0

Assume we have text such as the following.

Title: (some text)
My Title [abc]

Content: (some test)
My long content paragraph. With multiple sentences. [abc]

Short Content: (some text)
Short content [abc]

Using Javascript and RegEx, is it possible to extract the text so that it would be as follows.

Title: My Title
Content: My long content paragraph. With multiple sentences.
Short Content: Short content

Basically ignoring new lines and text in the () and [] brackets?

I've tried to use Regex but I can't get it to do exactly as I'd like. I'm also getting the issue that when I match Content: i'm getting a match for both Content: & Short Content: however i'd want to only match the occurrence where it is an exact match.

EDIT:

I'm new to RegEx. So far to extract the titles such as Title:, Content: and so on I have

/[A-Za-z]+:|[A-Za-z]+ [A-Za-z]+:|[A-Za-z]+ [A-Za-z]+ [A-Za-z]+:|[A-Za-z]+ [A-Za-z]+ [0-9]+:/g

And then I loop through and use this

[TITLENAME]:.*\n.*

I'm struggling to get past this. My next step would be to loop through the text that is matched above and then remove the bracket stuff. I'm sure there is a better way to do this!

KGandhi
  • 1
  • 1

2 Answers2

0

You could use String.replace( /(\(|\)|\[|\])/g , '')

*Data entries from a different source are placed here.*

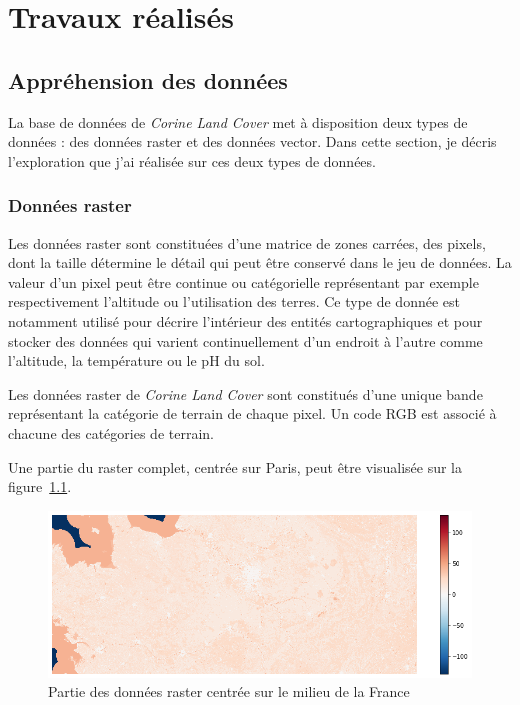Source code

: \chapter{Travaux réalisés}


\section{Appréhension des données}


La base de données de \emph{Corine Land Cover} met à disposition deux types de données : des données raster et des données vector.
Dans cette section, je décris l'exploration que j'ai réalisée sur ces deux types de données.

\subsection{Données raster}

Les données raster sont constituées d'une matrice de zones carrées, des pixels, dont la taille détermine le détail qui peut être conservé dans le jeu de données.
La valeur d'un pixel peut être continue ou catégorielle représentant par exemple respectivement l'altitude ou l'utilisation des terres.
Ce type de donnée est notamment utilisé pour décrire l'intérieur des entités cartographiques et pour stocker des données qui varient continuellement d'un endroit à l'autre comme l'altitude, la température ou le pH du sol.


Les données raster de \emph{Corine Land Cover} sont constitués d'une unique bande représentant la catégorie de terrain de chaque pixel.
Un code RGB est associé à chacune des catégories de terrain.

Une partie du raster complet, centrée sur Paris, peut être visualisée sur la figure~\ref{fig:raster}.

\begin{figure}[!h]
    \centering
    \includegraphics[scale=0.5]{figures/raster}
    \caption{Partie des données raster centrée sur le milieu de la France}
    \label{fig:raster}
\end{figure}


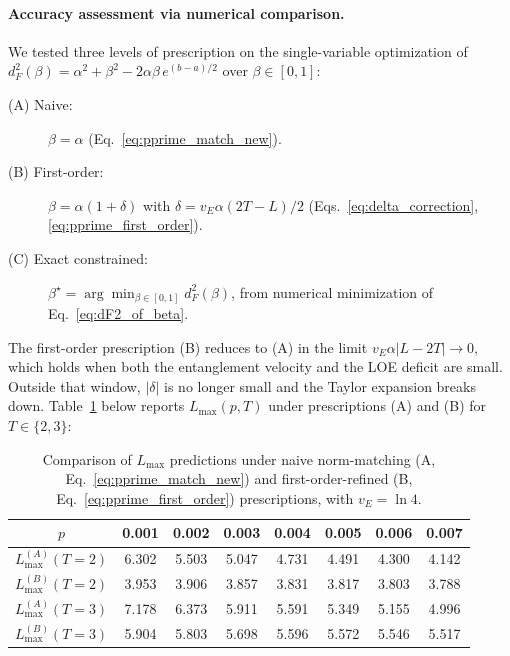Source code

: \documentclass[%
 reprint,
superscriptaddress,
 amsmath,amssymb,
 aps,
]{revtex4-2}
\begin{document}
\paragraph*{Accuracy assessment via numerical comparison.}
We tested three levels of prescription on the single-variable optimization of $d_F^2(\beta) = \alpha^2+\beta^2 - 2\alpha\beta\,e^{(b-a)/2}$ over $\beta\in[0,1]$:
\begin{description}
    \item[\textnormal{(A) Naive:}] $\beta=\alpha$ (Eq.~\eqref{eq:pprime_match_new}).
    \item[\textnormal{(B) First-order:}] $\beta=\alpha(1+\delta)$ with $\delta = v_E\alpha(2T-L)/2$ (Eqs.~\eqref{eq:delta_correction}, \eqref{eq:pprime_first_order}).
    \item[\textnormal{(C) Exact constrained:}] $\beta^\star = \arg\min_{\beta\in[0,1]} d_F^2(\beta)$, from numerical minimization of Eq.~\eqref{eq:dF2_of_beta}.
\end{description}

The first-order prescription (B) reduces to (A) in the limit $v_E\alpha|L-2T|\to 0$, which holds when both the entanglement velocity and the LOE deficit are small. Outside that window, $|\delta|$ is no longer small and the Taylor expansion breaks down. Table~\ref{tab:L_max_comparison} below reports $L_{\max}(p,T)$ under prescriptions (A) and (B) for $T\in\{2,3\}$:

\begin{table}[]
    \centering
    \begin{tabular}{|c|c|c|c|c|c|c|c|}
    \hline
       $p$ & 0.001 & 0.002 & 0.003 & 0.004 & 0.005 & 0.006 & 0.007 \\
       \hline
       $L_{\max}^{(A)}(T=2)$ & 6.302 & 5.503 & 5.047 & 4.731 & 4.491 & 4.300 & 4.142 \\
       $L_{\max}^{(B)}(T=2)$ & 3.953 & 3.906 & 3.857 & 3.831 & 3.817 & 3.803 & 3.788 \\
       \hline
       $L_{\max}^{(A)}(T=3)$ & 7.178 & 6.373 & 5.911 & 5.591 & 5.349 & 5.155 & 4.996 \\
       $L_{\max}^{(B)}(T=3)$ & 5.904 & 5.803 & 5.698 & 5.596 & 5.572 & 5.546 & 5.517 \\
       \hline
    \end{tabular}
    \caption{Comparison of $L_{\max}$ predictions under naive norm-matching (A, Eq.~\eqref{eq:pprime_match_new}) and first-order-refined (B, Eq.~\eqref{eq:pprime_first_order}) prescriptions, with $v_E=\ln 4$.}
    \label{tab:L_max_comparison}
\end{table}
\end{document}
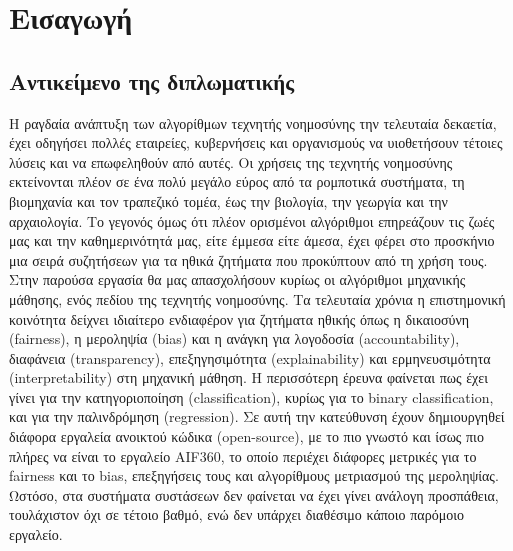 \chapter{Εισαγωγή}
\label{chap1}


\section{Αντικείμενο της διπλωματικής}

\noindent Η ραγδαία ανάπτυξη των αλγορίθμων τεχνητής νοημοσύνης την τελευταία δεκαετία, έχει οδηγήσει πολλές εταιρείες, κυβερνήσεις και οργανισμούς να υιοθετήσουν τέτοιες λύσεις και να επωφεληθούν από αυτές. Οι χρήσεις της τεχνητής νοημοσύνης εκτείνονται πλέον σε ένα πολύ μεγάλο εύρος από τα ρομποτικά συστήματα, τη βιομηχανία και τον τραπεζικό τομέα, έως την βιολογία, την γεωργία και την αρχαιολογία. Το γεγονός όμως ότι πλέον ορισμένοι αλγόριθμοι επηρεάζουν τις ζωές μας και την καθημερινότητά μας, είτε έμμεσα είτε άμεσα, έχει φέρει στο προσκήνιο μια σειρά συζητήσεων για τα ηθικά ζητήματα που προκύπτουν από τη χρήση τους. Στην παρούσα εργασία θα μας απασχολήσουν κυρίως οι αλγόριθμοι μηχανικής μάθησης, ενός πεδίου της τεχνητής νοημοσύνης. Τα τελευταία χρόνια η επιστημονική κοινότητα δείχνει ιδιαίτερο ενδιαφέρον για ζητήματα ηθικής όπως η δικαιοσύνη (fairness), η μεροληψία (bias) και η ανάγκη για λογοδοσία (accountability), διαφάνεια (transparency), επεξηγησιμότητα (explainability) και ερμηνευσιμότητα (interpretability) στη μηχανική μάθηση. Η περισσότερη έρευνα φαίνεται πως έχει γίνει για την κατηγοριοποίηση (classification), κυρίως για το binary classification, και για την παλινδρόμηση (regression). Σε αυτή την κατεύθυνση έχουν δημιουργηθεί διάφορα εργαλεία ανοικτού κώδικα (open-source), με το πιο γνωστό και ίσως πιο πλήρες να είναι το εργαλείο AIF360, το οποίο περιέχει διάφορες μετρικές για το fairness και το bias, επεξηγήσεις τους και  αλγορίθμους μετριασμού της μεροληψίας. Ωστόσο, στα συστήματα συστάσεων δεν φαίνεται να έχει γίνει ανάλογη προσπάθεια, τουλάχιστον όχι σε τέτοιο βαθμό, ενώ δεν υπάρχει διαθέσιμο κάποιο παρόμοιο εργαλείο.\\

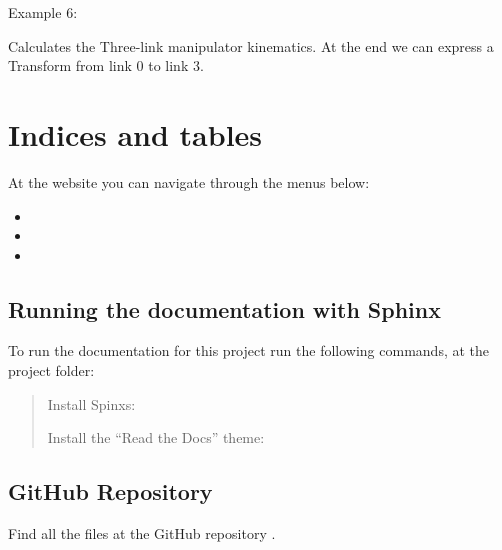 \documentclass[letterpaper,10pt,english,openany,oneside]{sphinxmanual}
\begin{document}

\begin{fulllineitems}
\label{\detokenize{MatrixManipulationSymbolic:MatrixManipulationSymbolic.main}}
Example 6:

Calculates the Three-link manipulator kinematics.
At the end we can express a Transform from link 0 to link 3.

\end{fulllineitems}



\chapter{Indices and tables}
\label{\detokenize{index:indices-and-tables}}
At the website you can navigate through the menus below:
\begin{itemize}
\item {} 

\item {} 

\item {} 

\end{itemize}


\section{Running the documentation with Sphinx}
\label{\detokenize{index:running-the-documentation-with-sphinx}}
To run the documentation for this project run the following commands, at the project folder:
\begin{quote}

Install Spinxs:


Install the “Read the Docs” theme:



\end{quote}


\section{GitHub Repository}
\label{\detokenize{index:github-repository}}
Find all the files at the GitHub repository .
\end{document}
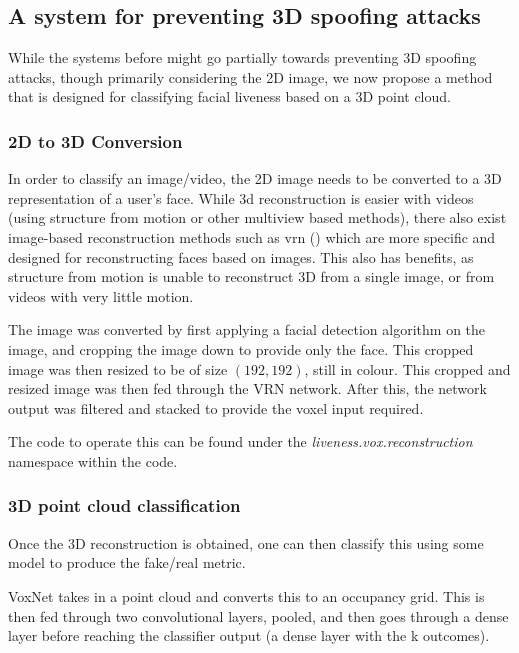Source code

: \documentclass[10pt,a4paper]{article}
\begin{document}
    \subsection{A system for preventing 3D spoofing attacks}
        While the systems before might go partially towards preventing 3D spoofing attacks, though primarily considering the 2D image, we now propose a method
        that is designed for classifying facial liveness based on a 3D point cloud.

        \subsubsection{2D to 3D Conversion}
            In order to classify an image/video, the 2D image needs to be converted to a 3D representation of a user's face. While 3d reconstruction is easier with videos (using structure from motion or other multiview based methods),
            there also exist image-based reconstruction methods such as vrn (\citealt{3DReconstructionMethod}) which are more specific and designed for reconstructing faces based on images. This also has benefits, as structure from motion
            is unable to reconstruct 3D from a single image, or from videos with very little motion.

            The image was converted by first applying a facial detection algorithm on the image, and cropping the image down to provide only the face. This cropped image was then resized to
            be of size $(192, 192)$, still in colour. This cropped and resized image was then fed through the VRN network. After this, the network output was filtered and stacked to provide the voxel input required.

            The code to operate this can be found under the \emph{liveness.vox.reconstruction} namespace within the code.

        \subsubsection{3D point cloud classification}
            Once the 3D reconstruction is obtained, one can then classify this using some model to produce the fake/real metric.
            
            VoxNet takes in a point cloud and converts this to an occupancy grid. This is then fed through two convolutional layers,
            pooled, and then goes through a dense layer before reaching the classifier output (a dense layer with the k outcomes). 
\end{document}
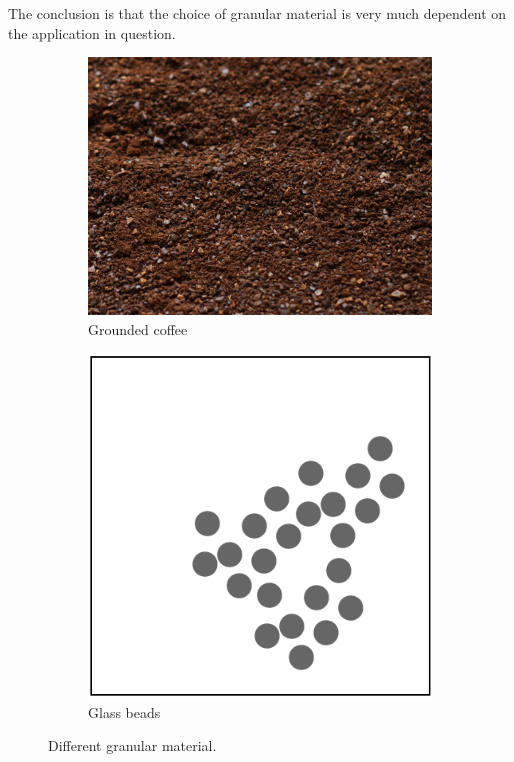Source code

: The conclusion is that the choice of granular material is very much dependent on the application in question. 

\begin{figure}
\centering
\begin{subfigure}{.5\textwidth}
  \centering
  \includegraphics[width=.9\linewidth]{figures/jamming/coffee-grains}
  \caption{Grounded coffee}
\end{subfigure}%
\begin{subfigure}{.5\textwidth}
  \centering
  \includegraphics[width=.9\linewidth]{figures/jamming/glass-beads}
  \caption{Glass beads}
\end{subfigure}
\caption{Different granular material.}
\label{fig:ch:jamming:particles-close-up}
\end{figure}

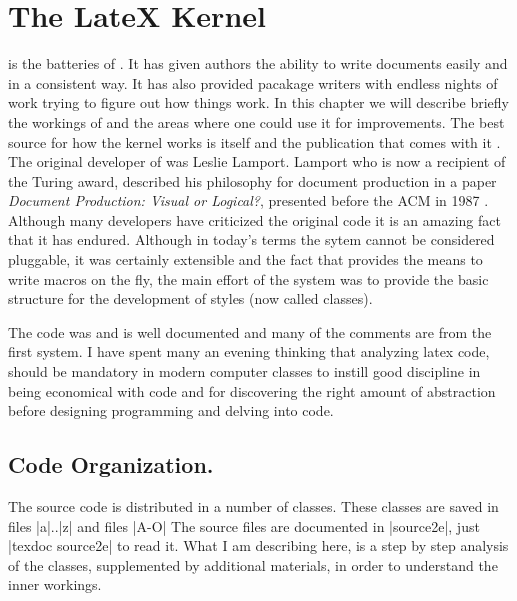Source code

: 
\chapter{The LateX Kernel}


\latex is the batteries of \tex. It has given authors the ability to write documents easily and in a consistent way. It has also provided pacakage writers with endless nights of work trying to figure out how things work. In this chapter we will describe briefly the workings of \latex and the areas where one could use it for improvements. The best source for how the \latex kernel works is \latex itself and the publication that comes with it .
The original developer of \latex was Leslie Lamport. Lamport who is now a recipient of the Turing award, described his philosophy for document production in a paper \textit{Document Production: Visual or Logical?}, presented before the ACM in 1987 \cite{lamport1987}. Although many developers have criticized the original code it is an amazing fact that it has endured. Although in today’s terms the sytem cannot be considered pluggable, it was
certainly extensible and the fact that \tex provides the means to write macros on the fly, the main effort
of the \latexe system was to provide the basic structure for the development of styles (now called classes).

The code was and is well documented and many of the comments are from the first system. I have spent many an
evening thinking that analyzing latex code, should be mandatory in modern computer classes to instill
good discipline in being economical with code and for discovering the right amount of abstraction before designing programming and delving into code.

\section{Code Organization.} 

The \latex source code is distributed in a number of classes. These classes are saved in files |a|..|z| and files |A-O| The source files are documented in |source2e|, just |texdoc source2e| to read it. What I am describing here, is a step by step analysis of the classes, supplemented by additional materials, in order to understand the inner workings. 

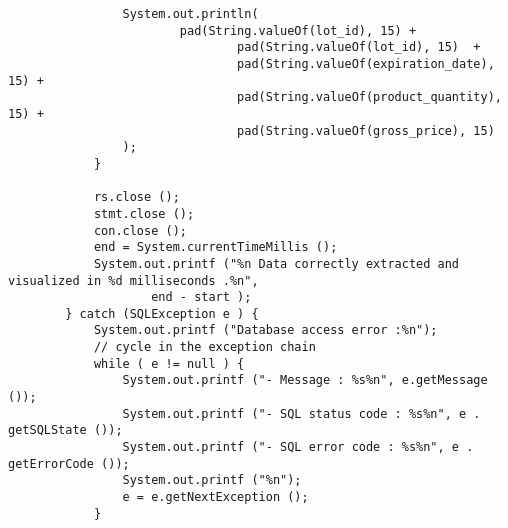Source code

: \begin{lstlisting}
                System.out.println(
                        pad(String.valueOf(lot_id), 15) +
                                pad(String.valueOf(lot_id), 15)  +
                                pad(String.valueOf(expiration_date), 15) +
                                pad(String.valueOf(product_quantity), 15) +
                                pad(String.valueOf(gross_price), 15)
                );
            }

            rs.close ();
            stmt.close ();
            con.close ();
            end = System.currentTimeMillis ();
            System.out.printf ("%n Data correctly extracted and visualized in %d milliseconds .%n",
                    end - start );
        } catch (SQLException e ) {
            System.out.printf ("Database access error :%n");
            // cycle in the exception chain
            while ( e != null ) {
                System.out.printf ("- Message : %s%n", e.getMessage ());
                System.out.printf ("- SQL status code : %s%n", e . getSQLState ());
                System.out.printf ("- SQL error code : %s%n", e . getErrorCode ());
                System.out.printf ("%n");
                e = e.getNextException ();
            }


\end{lstlisting}
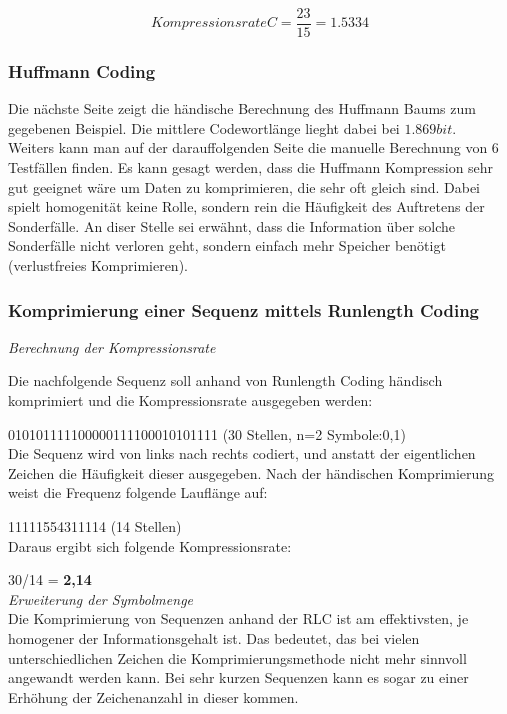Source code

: \documentclass[12pt,german]{article}
\begin{document}
\begin{equation}[H]
 Kompressionsrate C = \frac{23}{15} = 1.5334	
\end{equation}


\subsubsection{Huffmann Coding}

Die nächste Seite zeigt die händische Berechnung des Huffmann Baums zum gegebenen Beispiel. Die mittlere Codewortlänge lieght dabei bei $1.869 bit $. \\

Weiters kann man auf der darauffolgenden Seite die manuelle Berechnung von 6 Testfällen finden. Es kann gesagt werden, dass die Huffmann Kompression sehr gut geeignet wäre um Daten zu komprimieren, die sehr oft gleich sind. Dabei spielt homogenität keine Rolle, sondern rein die Häufigkeit des Auftretens der Sonderfälle. An diser Stelle sei erwähnt, dass die Information über solche Sonderfälle nicht verloren geht, sondern einfach mehr Speicher benötigt (verlustfreies Komprimieren).


\label{fig:huffmannCalculation}


\label{fig:huffmannCalculation}


\subsubsection{Komprimierung einer Sequenz mittels Runlength Coding}
\textit{Berechnung der Kompressionsrate} 

Die nachfolgende Sequenz soll anhand von Runlength Coding händisch komprimiert und die Kompressionsrate ausgegeben werden:

010101111100000111100010101111 (30 Stellen, n=2 Symbole:0,1) \\

Die Sequenz wird von links nach rechts codiert, und anstatt der eigentlichen Zeichen die Häufigkeit dieser ausgegeben. Nach der händischen Komprimierung weist die Frequenz folgende Lauflänge auf:

11111554311114 (14 Stellen)\\


Daraus ergibt sich folgende Kompressionsrate:

30/14 = \textbf{ 2,14}\\

\textit{Erweiterung der Symbolmenge}\\
Die Komprimierung von Sequenzen anhand der RLC ist am effektivsten, je homogener der Informationsgehalt ist. Das bedeutet, das bei vielen unterschiedlichen Zeichen die Komprimierungsmethode nicht mehr sinnvoll angewandt werden kann. Bei sehr kurzen Sequenzen kann es sogar zu einer Erhöhung der Zeichenanzahl in dieser kommen.\\
\end{document}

If you take a string and use the replace method with these two arguments it will return a string with the ()[] characters removed. I have escaped them all with \ since they are special characters in regex. It might be a little over zealous.

Also g makes the regular expression global so it will remove all instances

Moti Korets
  • 3,738
  • 2
  • 26
  • 35
Jake C
  • 136
  • 5
  • Actually I misunderstood your question. It should be possible to use string.replace and another regex expression to achieve the result you want though – Jake C Apr 16 '18 at 15:44
  • `.replace( /(\([^)]*\)|\[[^\]]\])/g, ' ')` So this removes everything in () or [] as well as the brackets and replaces them with a space – Jake C Apr 16 '18 at 15:50
  • And finally `.replace( /(\([^)]*\)|\[[^\]]*\])\n?/g, ' ')` will hopefully actually work on square brackets unlike my previous version and will remove the new line character after the bracketed text – Jake C Apr 16 '18 at 16:01
  • If this is the right idea let me know if any issues show up. I will have a go at correcting them later – Jake C Apr 16 '18 at 16:05
  • Thanks, looking into it now! – KGandhi Apr 16 '18 at 16:14
0

If the text within parenthesis (e.g. 'abc') is fixed and have a special meaning you can also go with: '/(\(some text\)\n|\(some test\)\n|(\[abc\]))|(^$\n)/gm'. This way you would allow parenthesis in the real text that you want to preserve, e.g. some text (this I want to preserve) and other text.

Please note the multiline m flag.

https://regex101.com/r/cS3pRR/1

Luca Abbati
  • 542
  • 5
  • 14